(Records from a data collection)
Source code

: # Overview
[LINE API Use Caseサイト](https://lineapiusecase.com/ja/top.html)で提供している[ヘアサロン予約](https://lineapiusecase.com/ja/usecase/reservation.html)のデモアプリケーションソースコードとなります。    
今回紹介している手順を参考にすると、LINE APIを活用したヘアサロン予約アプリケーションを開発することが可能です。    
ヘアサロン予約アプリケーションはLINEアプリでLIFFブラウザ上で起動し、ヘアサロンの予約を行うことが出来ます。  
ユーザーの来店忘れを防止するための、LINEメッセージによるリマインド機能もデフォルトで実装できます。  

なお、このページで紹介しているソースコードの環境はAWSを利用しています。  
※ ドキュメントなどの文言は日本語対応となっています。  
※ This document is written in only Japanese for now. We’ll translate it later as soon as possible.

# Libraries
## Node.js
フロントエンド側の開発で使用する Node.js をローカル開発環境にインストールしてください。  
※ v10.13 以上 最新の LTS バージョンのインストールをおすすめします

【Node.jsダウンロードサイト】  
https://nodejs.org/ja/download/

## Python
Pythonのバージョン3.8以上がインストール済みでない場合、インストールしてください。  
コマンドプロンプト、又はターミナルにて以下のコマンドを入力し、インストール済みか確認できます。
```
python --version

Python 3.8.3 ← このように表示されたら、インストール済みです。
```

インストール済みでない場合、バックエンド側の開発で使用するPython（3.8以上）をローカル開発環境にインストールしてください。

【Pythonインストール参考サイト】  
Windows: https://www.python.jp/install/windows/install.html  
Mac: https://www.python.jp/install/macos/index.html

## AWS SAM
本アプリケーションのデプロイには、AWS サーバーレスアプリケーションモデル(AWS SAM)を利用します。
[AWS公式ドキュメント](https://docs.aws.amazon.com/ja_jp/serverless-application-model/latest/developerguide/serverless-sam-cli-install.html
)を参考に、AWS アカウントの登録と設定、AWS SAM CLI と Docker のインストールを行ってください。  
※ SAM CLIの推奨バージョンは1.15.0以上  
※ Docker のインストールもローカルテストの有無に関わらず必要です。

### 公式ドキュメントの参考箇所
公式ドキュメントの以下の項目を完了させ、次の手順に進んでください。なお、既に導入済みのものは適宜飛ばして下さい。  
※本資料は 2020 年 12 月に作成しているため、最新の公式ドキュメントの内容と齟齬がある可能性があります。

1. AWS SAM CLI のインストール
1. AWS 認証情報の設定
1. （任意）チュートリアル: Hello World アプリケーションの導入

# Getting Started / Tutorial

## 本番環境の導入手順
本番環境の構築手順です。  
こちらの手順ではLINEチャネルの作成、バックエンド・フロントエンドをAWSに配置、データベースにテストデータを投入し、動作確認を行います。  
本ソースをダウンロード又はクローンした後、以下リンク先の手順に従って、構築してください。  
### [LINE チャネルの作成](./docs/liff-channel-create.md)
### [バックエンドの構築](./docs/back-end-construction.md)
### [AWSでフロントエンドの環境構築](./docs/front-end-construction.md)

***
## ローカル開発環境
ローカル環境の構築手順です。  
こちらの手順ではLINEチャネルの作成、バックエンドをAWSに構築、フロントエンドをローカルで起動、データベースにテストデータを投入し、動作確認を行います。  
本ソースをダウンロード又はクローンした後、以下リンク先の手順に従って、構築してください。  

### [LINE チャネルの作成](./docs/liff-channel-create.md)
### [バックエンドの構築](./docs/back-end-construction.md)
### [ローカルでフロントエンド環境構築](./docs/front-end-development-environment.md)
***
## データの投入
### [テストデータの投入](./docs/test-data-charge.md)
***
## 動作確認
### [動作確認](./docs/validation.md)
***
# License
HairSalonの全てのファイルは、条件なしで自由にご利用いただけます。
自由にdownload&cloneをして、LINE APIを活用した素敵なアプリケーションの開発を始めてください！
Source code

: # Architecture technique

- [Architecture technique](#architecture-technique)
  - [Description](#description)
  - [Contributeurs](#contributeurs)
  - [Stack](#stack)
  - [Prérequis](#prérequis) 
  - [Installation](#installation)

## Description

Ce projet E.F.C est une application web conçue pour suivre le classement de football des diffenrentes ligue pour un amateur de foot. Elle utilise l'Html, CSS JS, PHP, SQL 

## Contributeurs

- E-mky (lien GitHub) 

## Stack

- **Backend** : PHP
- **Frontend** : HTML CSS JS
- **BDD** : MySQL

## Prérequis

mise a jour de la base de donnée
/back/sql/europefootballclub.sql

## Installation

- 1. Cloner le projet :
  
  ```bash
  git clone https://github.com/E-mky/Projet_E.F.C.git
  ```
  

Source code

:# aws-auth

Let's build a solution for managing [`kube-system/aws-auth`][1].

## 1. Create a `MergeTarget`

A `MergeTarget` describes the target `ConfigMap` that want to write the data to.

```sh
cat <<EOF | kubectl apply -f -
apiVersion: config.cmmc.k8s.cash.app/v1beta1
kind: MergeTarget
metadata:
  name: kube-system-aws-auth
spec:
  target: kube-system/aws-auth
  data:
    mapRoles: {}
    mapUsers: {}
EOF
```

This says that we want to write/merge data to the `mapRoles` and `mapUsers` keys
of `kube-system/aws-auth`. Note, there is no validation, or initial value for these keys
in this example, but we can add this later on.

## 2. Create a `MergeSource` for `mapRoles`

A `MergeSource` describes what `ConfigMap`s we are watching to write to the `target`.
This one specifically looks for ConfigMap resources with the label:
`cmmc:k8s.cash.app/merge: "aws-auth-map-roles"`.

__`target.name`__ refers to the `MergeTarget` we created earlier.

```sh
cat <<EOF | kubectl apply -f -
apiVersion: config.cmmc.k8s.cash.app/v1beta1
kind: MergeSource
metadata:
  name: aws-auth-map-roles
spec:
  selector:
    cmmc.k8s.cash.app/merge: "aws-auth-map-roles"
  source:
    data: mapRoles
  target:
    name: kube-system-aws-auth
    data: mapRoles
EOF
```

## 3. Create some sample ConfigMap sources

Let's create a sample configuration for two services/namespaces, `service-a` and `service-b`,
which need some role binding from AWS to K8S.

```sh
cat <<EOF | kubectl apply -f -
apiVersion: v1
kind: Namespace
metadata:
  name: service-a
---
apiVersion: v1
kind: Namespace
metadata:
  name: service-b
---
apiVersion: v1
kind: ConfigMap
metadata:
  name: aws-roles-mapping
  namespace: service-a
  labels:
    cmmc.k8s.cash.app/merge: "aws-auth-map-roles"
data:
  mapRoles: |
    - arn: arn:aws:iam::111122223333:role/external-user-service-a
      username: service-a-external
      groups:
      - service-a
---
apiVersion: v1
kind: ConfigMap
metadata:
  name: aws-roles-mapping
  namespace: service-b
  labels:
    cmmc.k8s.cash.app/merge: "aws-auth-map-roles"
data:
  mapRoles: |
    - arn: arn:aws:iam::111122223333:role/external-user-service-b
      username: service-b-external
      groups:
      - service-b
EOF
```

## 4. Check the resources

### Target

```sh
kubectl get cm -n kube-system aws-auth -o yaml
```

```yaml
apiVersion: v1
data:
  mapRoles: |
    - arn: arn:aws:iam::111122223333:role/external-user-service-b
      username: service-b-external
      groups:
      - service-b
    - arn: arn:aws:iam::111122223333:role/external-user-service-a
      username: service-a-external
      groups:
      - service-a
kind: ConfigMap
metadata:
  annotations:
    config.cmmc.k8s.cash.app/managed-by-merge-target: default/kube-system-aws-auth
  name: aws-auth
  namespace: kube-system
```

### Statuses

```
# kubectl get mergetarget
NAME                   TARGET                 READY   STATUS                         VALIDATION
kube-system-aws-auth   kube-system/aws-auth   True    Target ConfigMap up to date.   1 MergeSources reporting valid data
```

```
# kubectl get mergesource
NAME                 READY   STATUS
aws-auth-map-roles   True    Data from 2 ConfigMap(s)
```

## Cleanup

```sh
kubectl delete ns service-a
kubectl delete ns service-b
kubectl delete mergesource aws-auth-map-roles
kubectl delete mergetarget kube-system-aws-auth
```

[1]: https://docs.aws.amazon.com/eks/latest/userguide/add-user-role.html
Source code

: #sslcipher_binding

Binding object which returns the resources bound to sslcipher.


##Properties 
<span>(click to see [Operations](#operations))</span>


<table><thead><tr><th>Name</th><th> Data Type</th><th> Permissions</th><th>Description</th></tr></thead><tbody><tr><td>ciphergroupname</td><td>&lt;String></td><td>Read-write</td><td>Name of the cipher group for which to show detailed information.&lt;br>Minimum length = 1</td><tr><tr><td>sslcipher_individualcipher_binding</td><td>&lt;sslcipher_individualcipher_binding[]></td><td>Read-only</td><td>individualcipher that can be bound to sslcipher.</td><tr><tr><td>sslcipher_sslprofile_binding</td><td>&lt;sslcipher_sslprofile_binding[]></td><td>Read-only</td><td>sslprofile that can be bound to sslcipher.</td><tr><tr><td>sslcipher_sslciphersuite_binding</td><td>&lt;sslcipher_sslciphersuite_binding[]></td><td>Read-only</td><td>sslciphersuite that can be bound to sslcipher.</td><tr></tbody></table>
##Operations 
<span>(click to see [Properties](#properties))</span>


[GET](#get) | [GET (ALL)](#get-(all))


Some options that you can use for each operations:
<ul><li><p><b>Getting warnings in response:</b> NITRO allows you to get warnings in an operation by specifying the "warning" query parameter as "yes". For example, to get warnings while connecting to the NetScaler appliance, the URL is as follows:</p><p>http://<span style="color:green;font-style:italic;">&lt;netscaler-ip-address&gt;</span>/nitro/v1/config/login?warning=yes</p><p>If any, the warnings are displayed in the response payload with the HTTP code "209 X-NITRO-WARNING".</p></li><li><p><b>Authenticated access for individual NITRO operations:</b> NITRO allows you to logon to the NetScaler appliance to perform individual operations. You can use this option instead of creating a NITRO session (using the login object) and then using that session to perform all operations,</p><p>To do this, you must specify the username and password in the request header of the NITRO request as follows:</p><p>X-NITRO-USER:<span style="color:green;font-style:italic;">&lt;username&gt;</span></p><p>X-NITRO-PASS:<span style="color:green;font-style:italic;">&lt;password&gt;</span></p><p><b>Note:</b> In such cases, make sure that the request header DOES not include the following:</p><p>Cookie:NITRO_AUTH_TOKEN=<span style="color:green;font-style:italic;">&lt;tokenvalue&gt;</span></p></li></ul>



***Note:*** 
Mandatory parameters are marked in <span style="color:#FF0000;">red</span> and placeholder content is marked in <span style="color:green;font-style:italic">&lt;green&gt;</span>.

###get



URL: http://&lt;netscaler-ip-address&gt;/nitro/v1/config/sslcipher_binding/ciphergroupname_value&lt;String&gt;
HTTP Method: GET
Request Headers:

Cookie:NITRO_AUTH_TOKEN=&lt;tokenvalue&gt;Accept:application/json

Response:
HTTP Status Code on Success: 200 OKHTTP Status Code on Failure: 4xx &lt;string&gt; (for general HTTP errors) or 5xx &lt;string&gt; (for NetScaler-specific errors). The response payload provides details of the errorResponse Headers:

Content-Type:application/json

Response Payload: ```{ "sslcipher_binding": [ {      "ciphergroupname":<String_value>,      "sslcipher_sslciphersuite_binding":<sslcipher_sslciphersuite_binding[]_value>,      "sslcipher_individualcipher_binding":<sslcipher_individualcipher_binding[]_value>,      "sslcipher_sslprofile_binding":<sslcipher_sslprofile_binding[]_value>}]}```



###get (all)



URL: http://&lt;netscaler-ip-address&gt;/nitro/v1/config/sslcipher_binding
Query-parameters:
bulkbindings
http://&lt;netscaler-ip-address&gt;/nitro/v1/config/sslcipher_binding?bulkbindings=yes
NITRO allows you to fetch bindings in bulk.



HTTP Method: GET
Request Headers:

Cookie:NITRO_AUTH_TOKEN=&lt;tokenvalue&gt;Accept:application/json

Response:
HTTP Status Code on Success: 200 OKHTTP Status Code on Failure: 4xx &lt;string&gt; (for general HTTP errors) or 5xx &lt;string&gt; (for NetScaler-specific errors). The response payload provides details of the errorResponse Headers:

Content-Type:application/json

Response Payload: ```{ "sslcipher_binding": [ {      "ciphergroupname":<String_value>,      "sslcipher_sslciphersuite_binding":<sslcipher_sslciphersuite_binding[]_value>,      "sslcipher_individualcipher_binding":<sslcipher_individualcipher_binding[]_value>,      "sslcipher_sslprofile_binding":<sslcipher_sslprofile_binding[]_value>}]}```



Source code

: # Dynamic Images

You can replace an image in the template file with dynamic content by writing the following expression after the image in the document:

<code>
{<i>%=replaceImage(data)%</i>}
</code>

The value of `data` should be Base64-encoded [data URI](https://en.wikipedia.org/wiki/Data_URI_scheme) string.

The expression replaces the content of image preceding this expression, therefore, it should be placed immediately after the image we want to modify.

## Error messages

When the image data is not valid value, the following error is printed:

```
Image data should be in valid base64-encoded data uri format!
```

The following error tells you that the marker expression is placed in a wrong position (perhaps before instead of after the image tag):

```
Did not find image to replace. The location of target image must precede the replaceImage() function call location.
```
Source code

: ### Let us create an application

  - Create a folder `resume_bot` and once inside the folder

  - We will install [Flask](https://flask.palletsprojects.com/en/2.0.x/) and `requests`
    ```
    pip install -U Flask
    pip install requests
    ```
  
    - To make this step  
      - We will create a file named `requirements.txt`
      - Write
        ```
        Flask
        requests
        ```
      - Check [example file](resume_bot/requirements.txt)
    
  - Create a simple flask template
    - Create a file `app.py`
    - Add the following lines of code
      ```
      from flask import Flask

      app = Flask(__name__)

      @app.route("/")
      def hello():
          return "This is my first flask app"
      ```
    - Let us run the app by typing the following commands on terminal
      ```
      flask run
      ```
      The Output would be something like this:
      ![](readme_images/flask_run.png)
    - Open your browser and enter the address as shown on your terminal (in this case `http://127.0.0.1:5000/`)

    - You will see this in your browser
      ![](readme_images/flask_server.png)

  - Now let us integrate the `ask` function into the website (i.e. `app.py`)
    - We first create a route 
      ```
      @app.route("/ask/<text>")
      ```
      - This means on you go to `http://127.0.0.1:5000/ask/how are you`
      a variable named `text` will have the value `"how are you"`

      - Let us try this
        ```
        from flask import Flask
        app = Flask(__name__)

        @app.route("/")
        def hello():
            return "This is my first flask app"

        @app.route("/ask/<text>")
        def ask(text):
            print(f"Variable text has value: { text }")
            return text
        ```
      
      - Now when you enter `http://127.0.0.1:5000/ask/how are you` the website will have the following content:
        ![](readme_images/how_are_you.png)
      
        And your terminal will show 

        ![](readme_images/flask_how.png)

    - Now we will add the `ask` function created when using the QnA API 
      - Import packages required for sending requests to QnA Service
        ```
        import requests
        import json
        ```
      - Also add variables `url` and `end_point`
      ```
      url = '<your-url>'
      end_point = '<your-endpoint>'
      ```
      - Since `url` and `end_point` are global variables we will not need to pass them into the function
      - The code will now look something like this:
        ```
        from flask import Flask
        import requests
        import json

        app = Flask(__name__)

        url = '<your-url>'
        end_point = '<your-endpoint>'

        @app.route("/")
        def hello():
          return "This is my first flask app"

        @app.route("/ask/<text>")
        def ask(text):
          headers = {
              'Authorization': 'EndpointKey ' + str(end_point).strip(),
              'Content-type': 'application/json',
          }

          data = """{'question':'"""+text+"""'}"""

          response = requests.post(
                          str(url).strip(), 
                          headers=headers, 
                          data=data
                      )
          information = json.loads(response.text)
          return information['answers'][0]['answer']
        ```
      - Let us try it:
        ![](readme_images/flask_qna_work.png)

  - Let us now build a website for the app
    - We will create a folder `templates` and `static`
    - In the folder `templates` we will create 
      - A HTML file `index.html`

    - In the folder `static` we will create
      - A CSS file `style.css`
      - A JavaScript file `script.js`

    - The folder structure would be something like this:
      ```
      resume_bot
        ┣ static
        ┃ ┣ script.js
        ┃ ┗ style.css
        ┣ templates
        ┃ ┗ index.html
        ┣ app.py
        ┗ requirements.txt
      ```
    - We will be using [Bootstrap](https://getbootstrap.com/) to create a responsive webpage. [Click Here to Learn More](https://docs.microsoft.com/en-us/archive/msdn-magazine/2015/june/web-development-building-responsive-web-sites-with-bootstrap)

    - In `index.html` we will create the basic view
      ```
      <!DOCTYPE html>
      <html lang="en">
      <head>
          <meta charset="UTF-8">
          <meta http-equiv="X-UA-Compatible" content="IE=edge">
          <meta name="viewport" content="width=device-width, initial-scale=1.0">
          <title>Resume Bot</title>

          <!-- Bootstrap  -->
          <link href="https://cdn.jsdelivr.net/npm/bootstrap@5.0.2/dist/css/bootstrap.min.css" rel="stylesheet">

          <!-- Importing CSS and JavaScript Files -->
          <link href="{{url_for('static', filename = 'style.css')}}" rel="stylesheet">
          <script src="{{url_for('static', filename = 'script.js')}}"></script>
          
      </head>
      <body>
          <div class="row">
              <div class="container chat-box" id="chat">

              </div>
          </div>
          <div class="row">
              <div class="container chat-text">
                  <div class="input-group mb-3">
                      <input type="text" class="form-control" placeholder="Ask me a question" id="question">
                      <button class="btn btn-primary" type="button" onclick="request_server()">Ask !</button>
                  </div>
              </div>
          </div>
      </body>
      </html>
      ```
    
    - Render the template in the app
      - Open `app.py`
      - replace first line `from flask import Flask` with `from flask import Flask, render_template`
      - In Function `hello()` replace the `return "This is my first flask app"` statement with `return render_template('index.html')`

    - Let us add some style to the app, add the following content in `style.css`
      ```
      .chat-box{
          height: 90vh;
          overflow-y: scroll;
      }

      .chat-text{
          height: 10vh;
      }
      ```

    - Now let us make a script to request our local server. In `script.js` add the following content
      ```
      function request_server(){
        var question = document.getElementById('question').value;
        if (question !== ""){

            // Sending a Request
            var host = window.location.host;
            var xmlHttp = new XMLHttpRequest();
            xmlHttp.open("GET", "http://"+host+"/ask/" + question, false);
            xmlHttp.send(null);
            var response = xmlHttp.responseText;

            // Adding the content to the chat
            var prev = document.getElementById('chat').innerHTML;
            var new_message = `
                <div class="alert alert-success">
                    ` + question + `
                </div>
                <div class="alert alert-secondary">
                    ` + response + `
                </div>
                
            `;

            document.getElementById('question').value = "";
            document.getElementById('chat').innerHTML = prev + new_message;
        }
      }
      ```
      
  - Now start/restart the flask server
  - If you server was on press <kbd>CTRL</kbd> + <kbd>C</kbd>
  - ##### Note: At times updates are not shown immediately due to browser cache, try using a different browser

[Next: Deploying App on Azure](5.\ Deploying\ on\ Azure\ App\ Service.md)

• **Problem to solve**: Nothing but an exact copy of the lines from the start of the entries through the line containing "本アプリケーションのデプロイには、AWS サーバーレスアプリケーションモデル(AWS SAM)を利用します。" belongs in the response.

• **Written response**:
Source code

: # Overview
[LINE API Use Caseサイト](https://lineapiusecase.com/ja/top.html)で提供している[ヘアサロン予約](https://lineapiusecase.com/ja/usecase/reservation.html)のデモアプリケーションソースコードとなります。    
今回紹介している手順を参考にすると、LINE APIを活用したヘアサロン予約アプリケーションを開発することが可能です。    
ヘアサロン予約アプリケーションはLINEアプリでLIFFブラウザ上で起動し、ヘアサロンの予約を行うことが出来ます。  
ユーザーの来店忘れを防止するための、LINEメッセージによるリマインド機能もデフォルトで実装できます。  

なお、このページで紹介しているソースコードの環境はAWSを利用しています。  
※ ドキュメントなどの文言は日本語対応となっています。  
※ This document is written in only Japanese for now. We’ll translate it later as soon as possible.

# Libraries
## Node.js
フロントエンド側の開発で使用する Node.js をローカル開発環境にインストールしてください。  
※ v10.13 以上 最新の LTS バージョンのインストールをおすすめします

【Node.jsダウンロードサイト】  
https://nodejs.org/ja/download/

## Python
Pythonのバージョン3.8以上がインストール済みでない場合、インストールしてください。  
コマンドプロンプト、又はターミナルにて以下のコマンドを入力し、インストール済みか確認できます。
```
python --version

Python 3.8.3 ← このように表示されたら、インストール済みです。
```

インストール済みでない場合、バックエンド側の開発で使用するPython（3.8以上）をローカル開発環境にインストールしてください。

【Pythonインストール参考サイト】  
Windows: https://www.python.jp/install/windows/install.html  
Mac: https://www.python.jp/install/macos/index.html

## AWS SAM
本アプリケーションのデプロイには、AWS サーバーレスアプリケーションモデル(AWS SAM)を利用します。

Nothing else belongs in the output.